- [YOUR ASSIGNMENT]: Leave out the pictures and print the rest of the entries exactly as they stand.

----- INPUT RECORDS -----

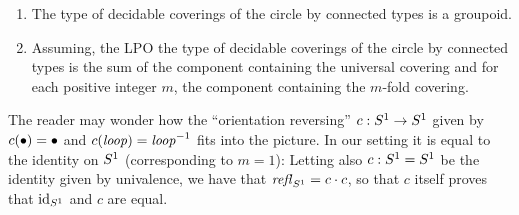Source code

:\begin{lemma}
  \label{lem:componentsofcoversofS1}
  \begin{enumerate}
  \item The type of decidable coverings of the circle by connected types is a groupoid.
  \item Assuming, the LPO the type of decidable coverings of the circle by connected types is the sum of the component containing the universal covering and for each positive integer $m$, the component containing the $m$-fold covering.
  \end{enumerate}

\end{lemma}





\begin{remark}
  \label{rem:flipthecircle}
  The reader may wonder how the ``orientation reversing'' $c:S^1\to S^1$ given by $c(\bullet)=\bullet$ and $c(\mathit{loop})=\mathit{loop}^{-1}$ fits into the picture.  In our setting it is equal to the identity on $S^1$ (corresponding to $m=1$): Letting also $c:S^1=S^1$ be the identity given by univalence, we have that $\mathop{{\it refl}_{S^1}}=c\cdot c$, so that $c$ itself proves that $\mathord{\mathrm{id}}_{S^1}$ and $c$ are equal.
\end{remark}



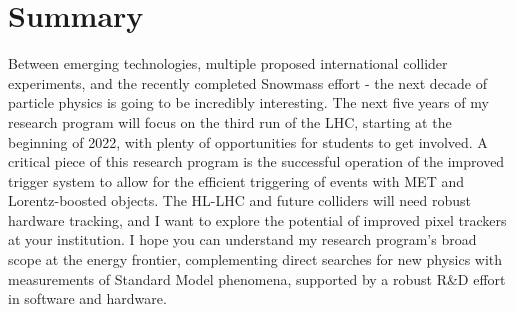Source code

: \documentclass[10pt,a4paper,sans]{moderncv} %
\begin{document}
\section{Summary}
Between emerging technologies, multiple proposed international collider experiments, and the recently completed Snowmass effort - the next decade of particle physics is going to be incredibly interesting. The next five years of my research program will focus on the third run of the LHC, starting at the beginning of 2022, with plenty of opportunities for students to get involved. A critical piece of this research program is the successful operation of the improved trigger system to allow for the efficient triggering of events with MET and Lorentz-boosted objects. The HL-LHC and future colliders will need robust hardware tracking, and I want to explore the potential of improved pixel trackers at your institution.  I hope you can understand my research program's broad scope at the energy frontier, complementing direct searches for new physics with measurements of Standard Model phenomena, supported by a robust R\&D effort in software and hardware.

\printbibliography
\end{document}
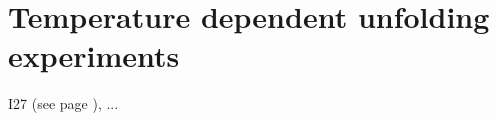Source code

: \chapter{Temperature dependent unfolding experiments}
\label{sec:temperature}


I27 (see page \pageref{sec:I27}), ...

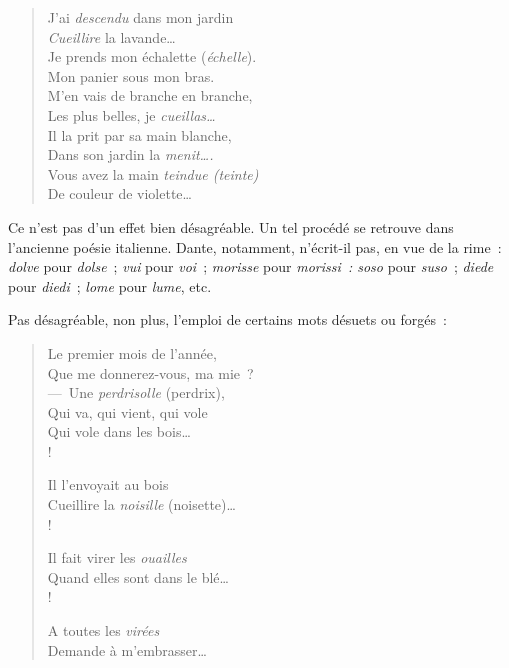 \documentclass[french,twoside]{book} %
\begin{document}
\begin{verse}
J’ai {\itshape descendu} dans mon jardin\\
{\itshape Cueillire} la lavande…\\
Je prends mon échalette ({\itshape échelle}).\\
Mon panier sous mon bras.\\
M’en vais de branche en branche,\\
Les plus belles, je {\itshape cueillas…}\\
Il la prit par sa main blanche,\\
Dans son jardin la {\itshape menit….}\\
Vous avez la main {\itshape teindue (teinte)}\\
De couleur de violette…\\
\end{verse}

\noindent Ce n’est pas d’un effet bien désagréable. Un tel procédé se retrouve dans l’ancienne poésie italienne. Dante, notamment, n’écrit-il pas, en vue de la rime : {\itshape dolve} pour {\itshape dolse} ; {\itshape vui} pour {\itshape voi} ; {\itshape morisse} pour {\itshape morissi : soso} pour {\itshape suso} ; {\itshape diede} pour {\itshape diedi} ; {\itshape lome} pour {\itshape lume}, etc.\par
Pas désagréable, non plus, l’emploi de certains mots désuets ou forgés :\par


\begin{verse}
Le premier mois de l’année,\\
Que me donnerez-vous, ma mie ?\\
— Une {\itshape perdrisolle} (perdrix),\\
Qui va, qui vient, qui vole\\
Qui vole dans les bois…\\!

Il l’envoyait au bois\\
Cueillire la {\itshape noisille} (noisette)…\\!

Il fait virer les {\itshape ouailles}\\
Quand elles sont dans le blé…\\!

A toutes les {\itshape virées}\\
Demande à m’embrasser…\\
\end{verse}
\end{document}
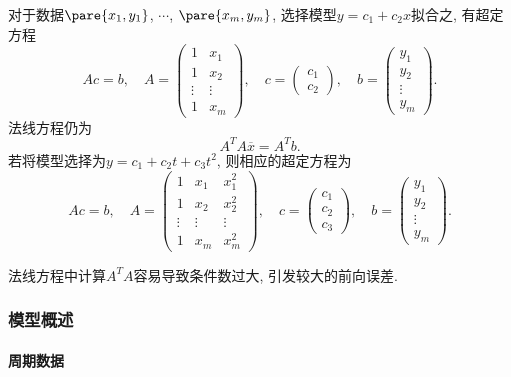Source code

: \documentclass[20pt]{extarticle}
\begin{document}
对于数据$\pare{x_1,y_1}$, $\cdots$, $\pare{x_m,y_m}$, 选择模型$y = c_1 + c_2 x$拟合之, 有超定方程
\[ Ac=b,\quad A = \begin{pmatrix}
    1 & x_1 \\ 1 & x_2 \\ \vdots & \vdots \\ 1 & x_m
\end{pmatrix},\quad c = \begin{pmatrix}
    c_1 \\ c_2
\end{pmatrix},\quad b = \begin{pmatrix}
    y_1 \\ y_2 \\ \vdots \\ y_m
\end{pmatrix}. \]
法线方程仍为
\[ A^T A\overbar{x} = A^T b. \]
若将模型选择为$y = c_1 + c_2t + c_3t^2$, 则相应的超定方程为
\[ Ac=b,\quad A = \begin{pmatrix}
    1 & x_1 & x_1^2 \\
    1 & x_2 & x_2^2 \\
    \vdots & \vdots & \vdots \\
    1 & x_m & x_m^2
\end{pmatrix},\quad c = \begin{pmatrix}
    c_1 \\ c_2 \\ c_3
\end{pmatrix},\quad b = \begin{pmatrix}
    y_1 \\ y_2 \\ \vdots \\ y_m
\end{pmatrix}. \]

\begin{remark}
    法线方程中计算$A^TA$容易导致条件数过大, 引发较大的前向误差.
\end{remark}



\subsubsection{模型概述} %
\label{ssub:模型概述}

\paragraph{周期数据} %
\label{par:周期数据}
\end{document}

-----

- [OUTPUT FOR THIS EXERCISE]:
Source code

:\begin{lemma}
  \label{lem:componentsofcoversofS1}
  \begin{enumerate}
  \item The type of decidable coverings of the circle by connected types is a groupoid.
  \item Assuming, the LPO the type of decidable coverings of the circle by connected types is the sum of the component containing the universal covering and for each positive integer $m$, the component containing the $m$-fold covering.
  \end{enumerate}

\end{lemma}





\begin{remark}
  \label{rem:flipthecircle}
  The reader may wonder how the ``orientation reversing'' $c:S^1\to S^1$ given by $c(\bullet)=\bullet$ and $c(\mathit{loop})=\mathit{loop}^{-1}$ fits into the picture.  In our setting it is equal to the identity on $S^1$ (corresponding to $m=1$): Letting also $c:S^1=S^1$ be the identity given by univalence, we have that $\mathop{{\it refl}_{S^1}}=c\cdot c$, so that $c$ itself proves that $\mathord{\mathrm{id}}_{S^1}$ and $c$ are equal.
\end{remark}



Source code

: \documentclass[10pt,a4paper,sans]{moderncv} %
\begin{document}
\section{Summary}
Between emerging technologies, multiple proposed international collider experiments, and the recently completed Snowmass effort - the next decade of particle physics is going to be incredibly interesting. The next five years of my research program will focus on the third run of the LHC, starting at the beginning of 2022, with plenty of opportunities for students to get involved. A critical piece of this research program is the successful operation of the improved trigger system to allow for the efficient triggering of events with MET and Lorentz-boosted objects. The HL-LHC and future colliders will need robust hardware tracking, and I want to explore the potential of improved pixel trackers at your institution.  I hope you can understand my research program's broad scope at the energy frontier, complementing direct searches for new physics with measurements of Standard Model phenomena, supported by a robust R\&D effort in software and hardware.

\printbibliography
\end{document}
Source code

: \chapter{Temperature dependent unfolding experiments}
\label{sec:temperature}


I27 (see page \pageref{sec:I27}), ...

 \documentclass[french,twoside]{book} %
\begin{document}
\begin{verse}
J’ai {\itshape descendu} dans mon jardin\\
{\itshape Cueillire} la lavande…\\
Je prends mon échalette ({\itshape échelle}).\\
Mon panier sous mon bras.\\
M’en vais de branche en branche,\\
Les plus belles, je {\itshape cueillas…}\\
Il la prit par sa main blanche,\\
Dans son jardin la {\itshape menit….}\\
Vous avez la main {\itshape teindue (teinte)}\\
De couleur de violette…\\
\end{verse}

\noindent Ce n’est pas d’un effet bien désagréable. Un tel procédé se retrouve dans l’ancienne poésie italienne. Dante, notamment, n’écrit-il pas, en vue de la rime : {\itshape dolve} pour {\itshape dolse} ; {\itshape vui} pour {\itshape voi} ; {\itshape morisse} pour {\itshape morissi : soso} pour {\itshape suso} ; {\itshape diede} pour {\itshape diedi} ; {\itshape lome} pour {\itshape lume}, etc.\par
Pas désagréable, non plus, l’emploi de certains mots désuets ou forgés :\par


\begin{verse}
Le premier mois de l’année,\\
Que me donnerez-vous, ma mie ?\\
— Une {\itshape perdrisolle} (perdrix),\\
Qui va, qui vient, qui vole\\
Qui vole dans les bois…\\!

Il l’envoyait au bois\\
Cueillire la {\itshape noisille} (noisette)…\\!

Il fait virer les {\itshape ouailles}\\
Quand elles sont dans le blé…\\!

A toutes les {\itshape virées}\\
Demande à m’embrasser…\\
\end{verse}
\end{document}
Source code

: \documentclass[20pt]{extarticle}
\begin{document}
对于数据$\pare{x_1,y_1}$, $\cdots$, $\pare{x_m,y_m}$, 选择模型$y = c_1 + c_2 x$拟合之, 有超定方程
\[ Ac=b,\quad A = \begin{pmatrix}
    1 & x_1 \\ 1 & x_2 \\ \vdots & \vdots \\ 1 & x_m
\end{pmatrix},\quad c = \begin{pmatrix}
    c_1 \\ c_2
\end{pmatrix},\quad b = \begin{pmatrix}
    y_1 \\ y_2 \\ \vdots \\ y_m
\end{pmatrix}. \]
法线方程仍为
\[ A^T A\overbar{x} = A^T b. \]
若将模型选择为$y = c_1 + c_2t + c_3t^2$, 则相应的超定方程为
\[ Ac=b,\quad A = \begin{pmatrix}
    1 & x_1 & x_1^2 \\
    1 & x_2 & x_2^2 \\
    \vdots & \vdots & \vdots \\
    1 & x_m & x_m^2
\end{pmatrix},\quad c = \begin{pmatrix}
    c_1 \\ c_2 \\ c_3
\end{pmatrix},\quad b = \begin{pmatrix}
    y_1 \\ y_2 \\ \vdots \\ y_m
\end{pmatrix}. \]

\begin{remark}
    法线方程中计算$A^TA$容易导致条件数过大, 引发较大的前向误差.
\end{remark}



\subsubsection{模型概述} %
\label{ssub:模型概述}

\paragraph{周期数据} %
\label{par:周期数据}
\end{document}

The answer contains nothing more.